When she was offered her current job last year — one that prompted The Wall Street Journal to call her "The Woman With the Most Stressful Job in Banking" — Smith felt ready for it. "It wasn't scary to me because I had been very clear that I wanted to do something else," she said.
Chief among Smith's new responsibilities are overseeing B of A's resolution-planning and stress-testing processes and helping to set global corporate strategy. In her first year in the role, the bank unconditionally passed its annual Comprehensive Capital Analysis and Review after passing with conditions last year and failing in 2014.
Her office also oversees the unit that services troubled mortgages dating to the financial crisis, manages vendor relationships and real estate worldwide, and is responsible for global corporate security.

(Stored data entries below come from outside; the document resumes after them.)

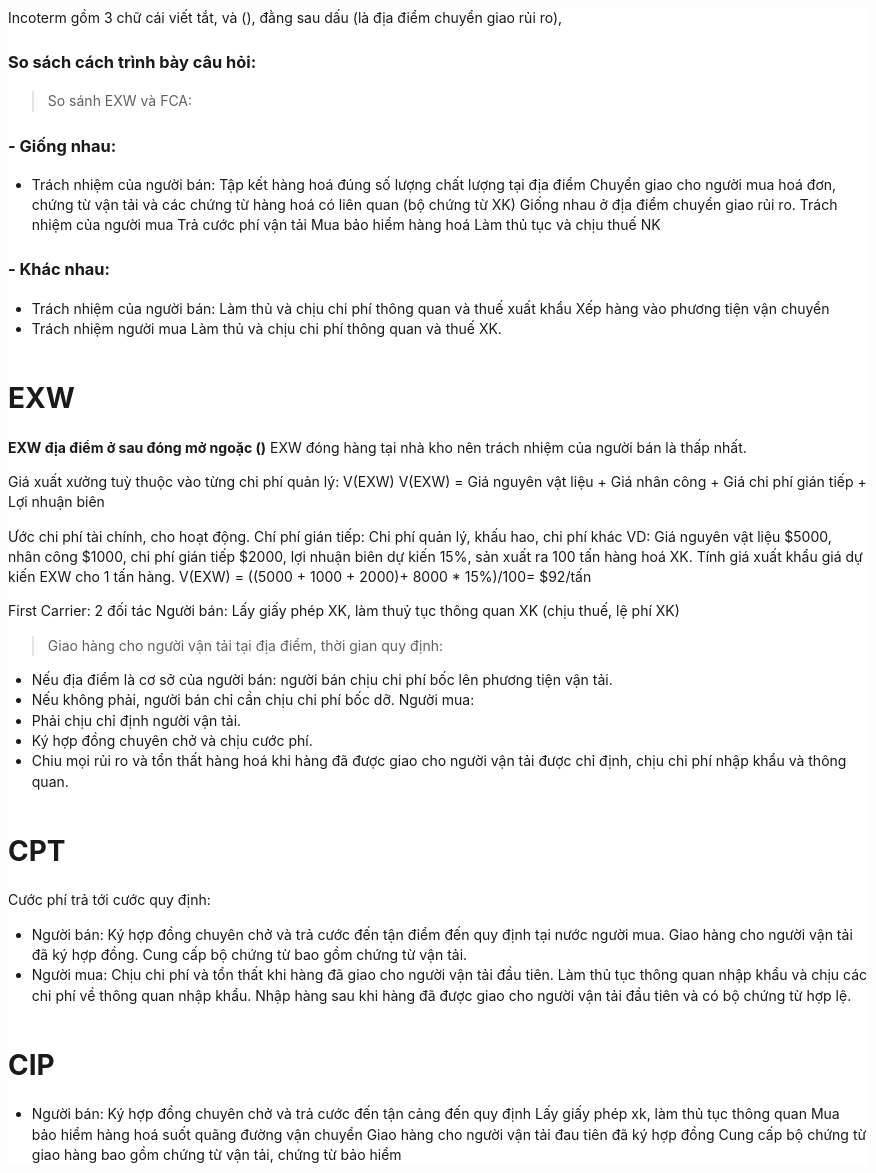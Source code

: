 Incoterm gồm 3 chữ cái viết tắt, và (), đằng sau dấu (là địa điểm chuyển giao rủi ro),
### So sách cách trình bày câu hỏi:
>So sánh EXW và FCA:
### - Giống nhau: 
- Trách nhiệm của người bán:
Tập kết hàng hoá đúng số lượng chất lượng tại địa điểm  Chuyển giao cho người mua hoá đơn, chứng từ vận tải và các chứng từ hàng hoá có liên quan (bộ chứng từ XK)
Giống nhau ở địa điểm chuyển giao rủi ro.
	Trách nhiệm của người mua
	Trả cước phí vận tải 
	Mua bảo hiểm hàng hoá
	Làm thủ tục và chịu thuế NK
### - Khác nhau:
- Trách nhiệm của người bán:
Làm thủ và chịu chi phí thông quan và thuế xuất khẩu
 Xếp hàng vào phương tiện vận chuyển  
 - Trách nhiệm người mua 
 Làm thủ và chịu chi phí thông quan và thuế XK.
# EXW
**EXW địa điểm ở sau đóng mở ngoặc ()**
EXW đóng hàng tại nhà kho nên trách nhiệm của người bán là thấp nhất. 

Giá xuất xưởng tuỳ thuộc vào từng chi phí quản lý: V(EXW)
V(EXW) = Giá nguyên vật liệu + Giá nhân công + Giá chi phí gián tiếp + Lợi nhuận biên

Ước chi phí tài chính, cho hoạt động.
Chí phí gián tiếp: Chi phí quản lý, khấu hao, chi phí khác
VD: Giá nguyên vật liệu $5000, nhân công $1000, chi phí gián tiếp $2000, lợi nhuận biên dự kiến 15%, sản xuất ra 100 tấn hàng hoá XK. Tính giá xuất khẩu giá dự kiến EXW cho 1 tấn hàng. 
V(EXW) = ((5000 + 1000 + 2000)+ 8000 * 15%)/100= $92/tấn

First Carrier: 2 đối tác
Người bán: Lấy giấy phép XK, làm thuỷ tục thông quan XK (chịu thuế, lệ phí XK)
> Giao hàng cho người vận tải tại địa điểm, thời gian quy định:
- Nếu địa điểm là cơ sở của người bán: người bán chịu chi phí bốc lên phương tiện vận tải.
- Nếu không phải, người bán chỉ cần chịu chi phí bốc dỡ.
Người mua:
- Phải chịu chỉ định người vận tải.
- Ký hợp đồng chuyên chở và chịu cước phí.
- Chiu mọi rủi ro và tổn thất hàng hoá khi hàng đã được giao cho người vận tải được chỉ định, chịu chi phí nhập khẩu và thông quan.
# CPT
Cước phí trả tới cước quy định:
- Người bán:
Ký hợp đồng chuyên chở và trả cước đến tận điểm đến quy định tại nước người mua.
Giao hàng cho người vận tải đã ký hợp đồng.
Cung cấp bộ chứng từ bao gồm chứng từ vận tải.
- Người mua: 
Chịu chi phí và tổn thất khi hàng đã giao cho người vận tải đầu tiên.
Làm thủ tục thông quan nhập khẩu và chịu các chi phí về thông quan nhập khẩu.
Nhập hàng sau khi hàng đã được giao cho người vận tải đầu tiên và có bộ chứng từ hợp lệ. 
# CIP 
- Người bán:
  Ký hợp đồng chuyên chở và trả cước đến tận cảng đến quy định 
  Lấy giấy phép xk, làm thủ tục thông quan
  Mua bảo hiểm hàng hoá suốt quãng đường vận chuyển
  Giao hàng cho người vận tải đau tiên đã ký hợp đồng
  Cung cấp bộ chứng từ giao hàng bao gồm chứng từ vận tải, chứng từ bảo hiểm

It was Chairman and Chief Executive Brian Moynihan who created the role, but Smith was actively engaged in writing the job description. While the duties appear to have little in common, Smith said they all support Bank of America's eight lines of business. "Operationally, they are the common thread for what we need to be doing," she said.
Smith's advice to other senior executives yearning for more responsibilities is to keep the conversation going. Even while she was running HR for the country's second-largest bank, Smith said she still carved out time to talk to Moynihan about what would be next for her. "It was very much a dialogue throughout," she said. "I encourage people all the time to have that kind of dialogue."